- Records provided -
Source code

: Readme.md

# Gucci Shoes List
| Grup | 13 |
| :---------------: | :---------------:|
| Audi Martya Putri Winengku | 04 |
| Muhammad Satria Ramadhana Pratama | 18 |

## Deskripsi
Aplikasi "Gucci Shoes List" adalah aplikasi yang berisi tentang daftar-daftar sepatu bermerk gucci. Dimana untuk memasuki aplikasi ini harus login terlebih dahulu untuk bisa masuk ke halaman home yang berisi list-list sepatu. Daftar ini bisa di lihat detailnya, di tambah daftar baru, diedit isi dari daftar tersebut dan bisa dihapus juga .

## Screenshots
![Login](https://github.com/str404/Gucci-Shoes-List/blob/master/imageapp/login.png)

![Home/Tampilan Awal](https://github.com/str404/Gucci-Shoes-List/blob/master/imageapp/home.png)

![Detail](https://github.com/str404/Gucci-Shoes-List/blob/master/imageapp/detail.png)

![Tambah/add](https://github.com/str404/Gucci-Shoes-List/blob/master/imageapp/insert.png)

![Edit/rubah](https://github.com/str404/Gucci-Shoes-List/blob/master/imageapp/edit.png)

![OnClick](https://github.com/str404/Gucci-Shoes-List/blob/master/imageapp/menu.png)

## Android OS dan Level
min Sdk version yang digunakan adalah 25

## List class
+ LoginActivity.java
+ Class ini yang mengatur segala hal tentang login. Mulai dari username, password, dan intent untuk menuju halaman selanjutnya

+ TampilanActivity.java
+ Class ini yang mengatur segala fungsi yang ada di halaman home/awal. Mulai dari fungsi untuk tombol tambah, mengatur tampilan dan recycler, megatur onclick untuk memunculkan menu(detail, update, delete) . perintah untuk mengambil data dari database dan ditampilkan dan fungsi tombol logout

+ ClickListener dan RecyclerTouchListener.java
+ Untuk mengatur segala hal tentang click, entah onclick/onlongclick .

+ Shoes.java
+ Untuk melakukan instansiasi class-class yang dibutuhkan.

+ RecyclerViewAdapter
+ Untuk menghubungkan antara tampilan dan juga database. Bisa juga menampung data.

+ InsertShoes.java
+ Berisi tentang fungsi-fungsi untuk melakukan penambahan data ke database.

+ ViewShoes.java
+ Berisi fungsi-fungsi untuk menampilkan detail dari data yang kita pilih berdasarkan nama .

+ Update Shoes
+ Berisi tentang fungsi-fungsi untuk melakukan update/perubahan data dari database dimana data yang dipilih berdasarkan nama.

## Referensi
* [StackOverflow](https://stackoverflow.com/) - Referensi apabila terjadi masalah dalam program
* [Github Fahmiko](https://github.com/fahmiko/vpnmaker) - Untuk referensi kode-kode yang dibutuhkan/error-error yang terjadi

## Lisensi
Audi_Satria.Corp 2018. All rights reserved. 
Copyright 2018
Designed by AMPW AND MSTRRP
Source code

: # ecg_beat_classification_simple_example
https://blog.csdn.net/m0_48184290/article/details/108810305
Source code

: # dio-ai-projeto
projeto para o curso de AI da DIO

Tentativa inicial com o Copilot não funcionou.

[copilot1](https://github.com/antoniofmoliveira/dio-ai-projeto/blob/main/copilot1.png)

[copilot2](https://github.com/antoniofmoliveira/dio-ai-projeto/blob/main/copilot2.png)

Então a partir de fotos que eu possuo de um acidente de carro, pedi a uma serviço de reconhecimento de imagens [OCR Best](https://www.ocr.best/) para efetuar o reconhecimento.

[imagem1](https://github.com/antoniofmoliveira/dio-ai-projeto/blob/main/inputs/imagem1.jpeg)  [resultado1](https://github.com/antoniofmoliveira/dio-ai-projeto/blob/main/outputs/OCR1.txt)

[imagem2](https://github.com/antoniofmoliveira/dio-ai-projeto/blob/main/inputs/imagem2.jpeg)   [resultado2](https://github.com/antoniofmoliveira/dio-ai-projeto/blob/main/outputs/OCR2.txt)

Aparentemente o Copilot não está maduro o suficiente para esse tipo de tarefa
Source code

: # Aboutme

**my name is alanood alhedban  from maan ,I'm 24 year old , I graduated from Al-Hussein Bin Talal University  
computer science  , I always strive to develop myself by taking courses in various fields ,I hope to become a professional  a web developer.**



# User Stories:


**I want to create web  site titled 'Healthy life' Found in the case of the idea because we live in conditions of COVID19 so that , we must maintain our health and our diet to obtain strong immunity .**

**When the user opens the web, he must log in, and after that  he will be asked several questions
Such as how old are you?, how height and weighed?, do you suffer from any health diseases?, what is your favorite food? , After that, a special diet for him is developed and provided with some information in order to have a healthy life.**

...

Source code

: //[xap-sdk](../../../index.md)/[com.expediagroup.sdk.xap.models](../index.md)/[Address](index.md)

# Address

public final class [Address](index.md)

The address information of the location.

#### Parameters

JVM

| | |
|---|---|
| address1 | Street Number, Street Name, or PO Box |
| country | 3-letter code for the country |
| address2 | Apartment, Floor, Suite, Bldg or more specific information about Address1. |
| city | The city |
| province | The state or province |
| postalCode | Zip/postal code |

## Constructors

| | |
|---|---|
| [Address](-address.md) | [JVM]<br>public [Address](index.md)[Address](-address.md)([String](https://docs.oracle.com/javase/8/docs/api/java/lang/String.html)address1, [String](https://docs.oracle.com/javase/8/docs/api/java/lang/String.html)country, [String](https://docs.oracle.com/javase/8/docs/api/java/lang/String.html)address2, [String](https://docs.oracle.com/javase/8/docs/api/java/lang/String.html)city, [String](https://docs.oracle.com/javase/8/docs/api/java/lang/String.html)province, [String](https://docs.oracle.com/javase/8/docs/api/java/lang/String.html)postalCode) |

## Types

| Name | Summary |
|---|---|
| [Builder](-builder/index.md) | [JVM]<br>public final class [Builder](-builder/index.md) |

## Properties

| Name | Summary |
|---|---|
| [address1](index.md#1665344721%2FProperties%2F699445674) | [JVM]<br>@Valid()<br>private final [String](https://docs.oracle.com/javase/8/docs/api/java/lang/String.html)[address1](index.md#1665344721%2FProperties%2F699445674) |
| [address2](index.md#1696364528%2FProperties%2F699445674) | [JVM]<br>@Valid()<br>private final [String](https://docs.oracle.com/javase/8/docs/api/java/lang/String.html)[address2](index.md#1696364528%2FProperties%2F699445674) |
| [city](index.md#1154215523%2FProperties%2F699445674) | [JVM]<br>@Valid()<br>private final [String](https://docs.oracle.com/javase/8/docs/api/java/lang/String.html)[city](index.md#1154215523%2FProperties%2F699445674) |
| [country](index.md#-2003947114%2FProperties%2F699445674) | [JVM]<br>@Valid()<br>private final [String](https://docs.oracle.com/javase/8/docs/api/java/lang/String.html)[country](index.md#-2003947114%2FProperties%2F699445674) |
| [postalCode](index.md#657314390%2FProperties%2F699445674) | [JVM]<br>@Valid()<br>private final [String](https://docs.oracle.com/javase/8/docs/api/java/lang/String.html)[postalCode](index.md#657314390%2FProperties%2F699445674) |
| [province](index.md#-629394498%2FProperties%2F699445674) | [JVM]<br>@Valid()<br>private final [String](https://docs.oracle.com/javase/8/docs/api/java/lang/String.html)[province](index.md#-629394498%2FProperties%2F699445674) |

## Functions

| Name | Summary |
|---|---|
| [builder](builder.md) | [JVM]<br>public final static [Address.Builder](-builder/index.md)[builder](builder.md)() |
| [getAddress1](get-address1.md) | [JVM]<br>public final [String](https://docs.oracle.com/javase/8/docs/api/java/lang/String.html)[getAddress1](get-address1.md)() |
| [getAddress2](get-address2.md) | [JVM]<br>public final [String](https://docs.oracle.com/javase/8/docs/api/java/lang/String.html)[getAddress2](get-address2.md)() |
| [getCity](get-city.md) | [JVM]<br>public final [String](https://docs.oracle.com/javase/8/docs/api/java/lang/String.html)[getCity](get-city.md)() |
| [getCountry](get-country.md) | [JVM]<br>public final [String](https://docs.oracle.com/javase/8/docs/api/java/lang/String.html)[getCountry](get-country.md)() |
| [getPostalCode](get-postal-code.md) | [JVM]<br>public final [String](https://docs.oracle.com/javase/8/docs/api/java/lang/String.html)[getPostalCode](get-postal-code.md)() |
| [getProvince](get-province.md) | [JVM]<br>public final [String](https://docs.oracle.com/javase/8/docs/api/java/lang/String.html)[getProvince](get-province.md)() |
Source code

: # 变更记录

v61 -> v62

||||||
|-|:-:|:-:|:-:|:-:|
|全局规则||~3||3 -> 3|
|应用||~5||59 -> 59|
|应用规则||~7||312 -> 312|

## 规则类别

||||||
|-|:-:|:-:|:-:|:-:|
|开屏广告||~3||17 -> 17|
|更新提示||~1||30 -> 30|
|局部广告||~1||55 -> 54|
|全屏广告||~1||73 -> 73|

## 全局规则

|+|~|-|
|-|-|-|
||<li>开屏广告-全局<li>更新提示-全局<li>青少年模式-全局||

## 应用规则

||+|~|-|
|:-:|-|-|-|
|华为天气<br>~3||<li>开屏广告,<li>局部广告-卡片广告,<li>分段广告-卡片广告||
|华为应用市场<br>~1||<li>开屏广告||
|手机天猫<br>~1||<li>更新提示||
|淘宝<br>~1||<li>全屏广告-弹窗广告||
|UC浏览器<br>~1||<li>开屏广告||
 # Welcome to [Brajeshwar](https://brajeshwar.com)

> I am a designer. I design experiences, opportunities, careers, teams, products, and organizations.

==

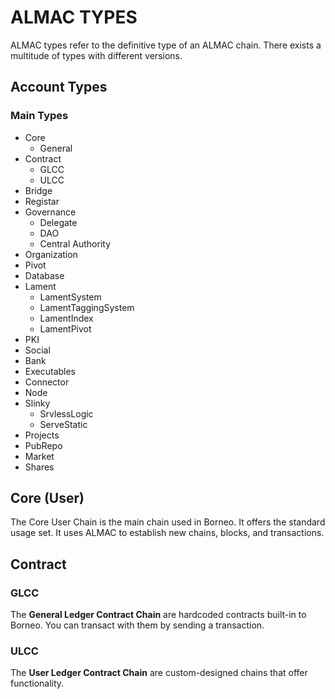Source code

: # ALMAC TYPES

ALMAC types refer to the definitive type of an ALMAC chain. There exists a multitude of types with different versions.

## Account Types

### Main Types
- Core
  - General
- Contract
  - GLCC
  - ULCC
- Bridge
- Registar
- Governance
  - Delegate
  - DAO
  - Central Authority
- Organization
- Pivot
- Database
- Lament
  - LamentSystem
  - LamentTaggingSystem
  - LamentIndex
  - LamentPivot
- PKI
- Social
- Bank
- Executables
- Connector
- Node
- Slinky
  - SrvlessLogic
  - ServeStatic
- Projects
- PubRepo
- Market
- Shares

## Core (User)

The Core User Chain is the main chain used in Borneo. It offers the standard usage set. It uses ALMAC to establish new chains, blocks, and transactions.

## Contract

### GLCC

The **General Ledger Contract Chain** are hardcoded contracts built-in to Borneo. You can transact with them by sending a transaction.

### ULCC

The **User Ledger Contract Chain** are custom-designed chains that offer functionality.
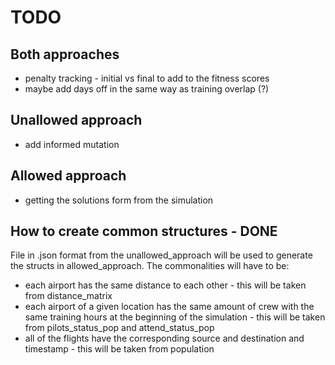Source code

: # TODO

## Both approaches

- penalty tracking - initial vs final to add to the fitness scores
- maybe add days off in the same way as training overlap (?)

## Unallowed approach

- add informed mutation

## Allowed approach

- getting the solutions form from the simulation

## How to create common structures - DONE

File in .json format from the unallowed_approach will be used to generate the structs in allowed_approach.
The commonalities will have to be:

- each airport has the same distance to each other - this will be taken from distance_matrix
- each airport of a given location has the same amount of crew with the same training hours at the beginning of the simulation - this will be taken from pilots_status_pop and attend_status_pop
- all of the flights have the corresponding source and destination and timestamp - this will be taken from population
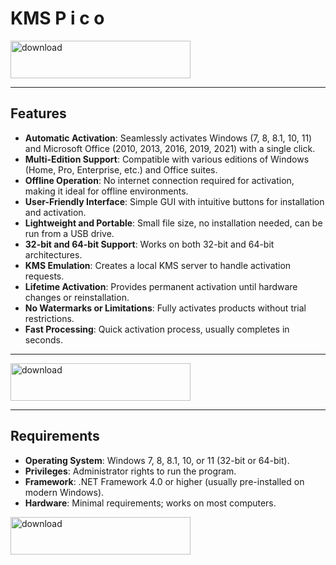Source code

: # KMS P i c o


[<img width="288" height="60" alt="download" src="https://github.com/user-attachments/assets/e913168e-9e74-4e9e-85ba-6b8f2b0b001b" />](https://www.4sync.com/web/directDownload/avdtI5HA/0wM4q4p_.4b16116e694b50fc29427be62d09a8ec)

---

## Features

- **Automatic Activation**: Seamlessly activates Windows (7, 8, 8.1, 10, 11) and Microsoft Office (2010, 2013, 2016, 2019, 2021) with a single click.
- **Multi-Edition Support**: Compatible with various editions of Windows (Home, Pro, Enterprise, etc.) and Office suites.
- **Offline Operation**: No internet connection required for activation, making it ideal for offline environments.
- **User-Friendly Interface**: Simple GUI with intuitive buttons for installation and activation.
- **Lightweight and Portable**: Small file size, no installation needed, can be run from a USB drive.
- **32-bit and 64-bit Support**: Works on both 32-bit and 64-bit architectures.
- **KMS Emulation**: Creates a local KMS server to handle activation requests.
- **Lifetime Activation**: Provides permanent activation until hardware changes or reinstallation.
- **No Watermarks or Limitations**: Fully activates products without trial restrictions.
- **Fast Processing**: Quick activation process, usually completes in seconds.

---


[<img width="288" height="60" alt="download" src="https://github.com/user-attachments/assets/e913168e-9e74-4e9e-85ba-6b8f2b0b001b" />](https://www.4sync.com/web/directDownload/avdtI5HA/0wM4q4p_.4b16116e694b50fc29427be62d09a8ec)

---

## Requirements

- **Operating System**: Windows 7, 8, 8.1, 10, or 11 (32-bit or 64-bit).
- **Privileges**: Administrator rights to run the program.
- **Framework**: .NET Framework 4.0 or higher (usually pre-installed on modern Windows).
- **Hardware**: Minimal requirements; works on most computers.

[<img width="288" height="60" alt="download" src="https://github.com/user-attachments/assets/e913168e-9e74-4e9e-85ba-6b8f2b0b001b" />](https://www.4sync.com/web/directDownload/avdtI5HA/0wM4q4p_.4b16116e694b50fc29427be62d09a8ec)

- Work instruction -
Reproduce every line from the preceding data in which the word "Builder" can be found.

- Result of the task -
| [Builder](-builder/index.md) | [JVM]<br>public final class [Builder](-builder/index.md) |
| [builder](builder.md) | [JVM]<br>public final static [Address.Builder](-builder/index.md)[builder](builder.md)() |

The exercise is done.